4.4. Best cutoff point, sensitivity and specificity of CPAx-Chi
Typically, evaluation of diagnostic performance is based on the ROC curve and AUC. If the AUC of a certain scale is 1, then it is considered to be a “perfect” diagnostic tool, but the perfect tool does not exist in the real world. Hence, if the AUC of one scale ranges from 0.85 to 0.95, then the measurement effect of the scale is very good. If the AUC of one scale ranges from 0.5 to 0.7, then the measurement effect of the scale is considered to be undesirable. If the AUC of one scale is 0.5, then the measurement effect of the scale is barely functional[29–31]. Our experts regarded an MRC-Score ≤ 48 as the standard to diagnose ICU-AW. First, some studies have demonstrated the value of diagnostic ICU-AW using the Barthel Index, grip strength, ICU Mobility Scale, de Morton Mobility Index, and the Physical Function Intensive Care Test using MRC-Score ≤ 48 as the standard. Second, the best cutoff point, sensitivity and specificity of neuromuscular ultrasound, electrophysiological recordings, electromyography, and other objective diagnostic methods used to diagnose ICU-AW have been verified using MRC-Score ≤ 48 as the criterion[23,37−39]. Third, scholars have constructed several models of early prediction of ICU-AW by taking MRC-Score ≤ 48 as a diagnostic criterion[40–42]. In the present study, the best cutoff point for the diagnosis of ICU-AW with CPAx-Chi was 31 points. This was verified by taking MRC-Score ≤ 48 as the criterion, and the sensitivity and specificity were good.

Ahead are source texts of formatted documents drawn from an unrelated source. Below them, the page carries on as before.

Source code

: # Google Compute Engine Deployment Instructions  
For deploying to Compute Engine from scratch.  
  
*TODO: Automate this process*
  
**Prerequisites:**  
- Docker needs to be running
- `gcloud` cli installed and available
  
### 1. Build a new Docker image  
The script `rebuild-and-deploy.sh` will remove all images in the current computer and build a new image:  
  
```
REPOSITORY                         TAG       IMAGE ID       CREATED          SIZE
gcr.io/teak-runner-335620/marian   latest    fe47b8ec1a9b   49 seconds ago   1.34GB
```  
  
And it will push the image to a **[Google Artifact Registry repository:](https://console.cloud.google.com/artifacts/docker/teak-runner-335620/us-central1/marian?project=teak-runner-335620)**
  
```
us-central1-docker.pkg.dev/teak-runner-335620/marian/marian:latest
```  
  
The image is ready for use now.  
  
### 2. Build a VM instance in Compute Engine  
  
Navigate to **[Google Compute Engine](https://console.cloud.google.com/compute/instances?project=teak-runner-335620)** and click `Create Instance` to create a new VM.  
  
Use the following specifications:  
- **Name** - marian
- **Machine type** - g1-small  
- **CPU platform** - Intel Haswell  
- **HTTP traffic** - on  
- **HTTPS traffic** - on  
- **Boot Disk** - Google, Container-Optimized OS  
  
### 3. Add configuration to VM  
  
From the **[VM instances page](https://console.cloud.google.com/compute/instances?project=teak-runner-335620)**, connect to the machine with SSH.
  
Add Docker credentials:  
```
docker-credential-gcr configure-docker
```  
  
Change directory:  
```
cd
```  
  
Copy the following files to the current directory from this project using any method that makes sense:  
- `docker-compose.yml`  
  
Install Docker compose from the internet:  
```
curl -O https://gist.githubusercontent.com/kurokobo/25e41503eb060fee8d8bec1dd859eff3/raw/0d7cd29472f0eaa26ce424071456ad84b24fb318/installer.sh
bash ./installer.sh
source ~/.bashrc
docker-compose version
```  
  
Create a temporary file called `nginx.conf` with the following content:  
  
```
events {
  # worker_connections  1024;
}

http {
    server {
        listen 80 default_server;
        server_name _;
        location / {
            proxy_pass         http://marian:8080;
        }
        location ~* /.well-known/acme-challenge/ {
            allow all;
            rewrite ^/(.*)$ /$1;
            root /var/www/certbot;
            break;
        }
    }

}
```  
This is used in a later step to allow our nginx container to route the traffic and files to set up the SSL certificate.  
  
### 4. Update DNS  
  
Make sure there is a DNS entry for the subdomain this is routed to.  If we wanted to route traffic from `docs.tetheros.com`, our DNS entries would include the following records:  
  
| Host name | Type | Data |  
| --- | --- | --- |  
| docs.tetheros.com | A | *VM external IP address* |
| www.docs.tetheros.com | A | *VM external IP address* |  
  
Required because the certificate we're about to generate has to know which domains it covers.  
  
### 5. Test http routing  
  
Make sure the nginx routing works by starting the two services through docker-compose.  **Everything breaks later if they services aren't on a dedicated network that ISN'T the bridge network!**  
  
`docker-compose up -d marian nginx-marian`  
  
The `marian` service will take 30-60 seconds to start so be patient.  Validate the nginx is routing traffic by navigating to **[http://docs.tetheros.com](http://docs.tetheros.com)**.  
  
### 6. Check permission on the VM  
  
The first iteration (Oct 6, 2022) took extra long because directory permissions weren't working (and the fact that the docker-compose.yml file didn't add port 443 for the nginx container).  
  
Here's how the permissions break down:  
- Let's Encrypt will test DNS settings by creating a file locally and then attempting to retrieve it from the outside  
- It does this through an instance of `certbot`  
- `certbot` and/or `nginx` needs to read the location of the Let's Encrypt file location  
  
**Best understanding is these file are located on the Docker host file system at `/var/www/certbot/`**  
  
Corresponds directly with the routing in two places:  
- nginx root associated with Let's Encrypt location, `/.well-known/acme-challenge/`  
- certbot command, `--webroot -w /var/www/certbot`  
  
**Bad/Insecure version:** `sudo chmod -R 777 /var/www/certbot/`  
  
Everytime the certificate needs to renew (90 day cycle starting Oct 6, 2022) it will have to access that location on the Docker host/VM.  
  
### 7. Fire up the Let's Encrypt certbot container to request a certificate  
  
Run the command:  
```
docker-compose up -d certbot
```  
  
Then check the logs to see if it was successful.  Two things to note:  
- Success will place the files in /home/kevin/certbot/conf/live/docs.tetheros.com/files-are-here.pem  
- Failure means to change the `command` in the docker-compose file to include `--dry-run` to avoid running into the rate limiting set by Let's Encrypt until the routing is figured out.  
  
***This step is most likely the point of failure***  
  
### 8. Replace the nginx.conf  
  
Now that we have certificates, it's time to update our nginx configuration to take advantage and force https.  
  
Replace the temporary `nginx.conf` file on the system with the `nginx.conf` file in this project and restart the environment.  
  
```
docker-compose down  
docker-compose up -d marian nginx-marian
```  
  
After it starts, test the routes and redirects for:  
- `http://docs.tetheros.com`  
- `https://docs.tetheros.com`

The kappa statistic quantifies inter-rater reliability for ordinal and nominal measures. In general, a kappa value between 0.40 and 0.60 indicates “moderate” agreement, 0.61 and 0.80 denotes “substantial” agreement, and > 0.81 reflects “excellent” agreement; a negative value for kappa represents disagreement[43–44]. The concordance of the kappa value was high when taking the MRC-Score ≤ 48 and CPAx-Chi ≤ 31 as the best cutoff points to diagnose ICU-AW for Researcher A and Researcher B.
4.5. Strengths of our study
First, two researchers assessed and collected data independently, which improved the reference value of the validation data. Second, the best cutoff point for the diagnosis of ICU-AW using CPAx-Chi was determined to be 31 points according MRC-Score ≤ 48.
4.6. Weaknesses of our study
First, our findings were limited by use of a non-randomized pool of participants chosen primarily by their availability during the study period: this may have reduced the generalizability of our findings. Second, there were specific exclusion criteria that may have stopped the potential “ceiling and floor” effects of CPAx-Chi to be tested. Therefore, to further confirm the clinical value of CPAx in assessing and diagnosing ICU-AW, it must be applied together with the MRC-Score, ultrasound, electrophysiology, and electromyography. Also, multicenter, large-sample, and randomized trials are needed to verify the best cutoff point for CPAx.